══ DATA LISTING ══

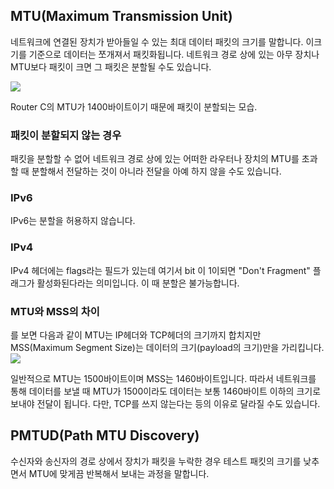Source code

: ## MTU(Maximum Transmission Unit)
네트워크에 연결된 장치가 받아들일 수 있는 최대 데이터 패킷의 크기를 말합니다. 이크기를 기준으로 데이터는 쪼개져서 패킷화됩니다. 네트워크 경로 상에 있는 아무 장치나 MTU보다 패킷이 크면 그 패킷은 분할될 수도 있습니다.

![](https://velog.velcdn.com/images/cjllee/post/44510901-bfaf-4217-9006-48aa02cf7f99/image.png)

Router C의 MTU가 1400바이트이기 때문에 패킷이 분할되는 모습.
### 패킷이 분할되지 않는 경우
패킷을 분할할 수 없어 네트워크 경로 상에 있는 어떠한 라우터나 장치의 MTU를 초과할 때
분할해서 전달하는 것이 아니라 전달을 아예 하지 않을 수도 있습니다.
### IPv6
IPv6는 분할을 허용하지 않습니다.
### IPv4
IPv4 헤더에는 flags라는 필드가 있는데 여기서 bit 이 1이되면 "Don't Fragment" 플래그가
활성화된다라는 의미입니다. 이 때 분할은 불가능합니다.

### MTU와 MSS의 차이
를 보면 다음과 같이 MTU는 IP헤더와 TCP헤더의 크기까지 합치지만
MSS(Maximum Segment Size)는 데이터의 크기(payload의 크기)만을 가리킵니다.
![](https://velog.velcdn.com/images/cjllee/post/adb58e81-ad80-4707-9c08-f637565f5604/image.png)


일반적으로 MTU는 1500바이트이며 MSS는 1460바이트입니다. 따라서 네트워크를 통해
데이터를 보낼 때 MTU가 1500이라도 데이터는 보통 1460바이트 이하의 크기로 보내야
전달이 됩니다. 
다만, TCP를 쓰지 않는다는 등의 이유로 달라질 수도 있습니다.


## PMTUD(Path MTU Discovery)
수신자와 송신자의 경로 상에서 장치가 패킷을 누락한 경우 테스트 패킷의 크기를 낮추면서 MTU에 맞게끔 반복해서 보내는 과정을 말합니다.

═══

All lines with the word "있습니다" need to be copied from the data above.

▶ **SOLVED EXERCISE**
네트워크에 연결된 장치가 받아들일 수 있는 최대 데이터 패킷의 크기를 말합니다. 이크기를 기준으로 데이터는 쪼개져서 패킷화됩니다. 네트워크 경로 상에 있는 아무 장치나 MTU보다 패킷이 크면 그 패킷은 분할될 수도 있습니다.
분할해서 전달하는 것이 아니라 전달을 아예 하지 않을 수도 있습니다.
다만, TCP를 쓰지 않는다는 등의 이유로 달라질 수도 있습니다.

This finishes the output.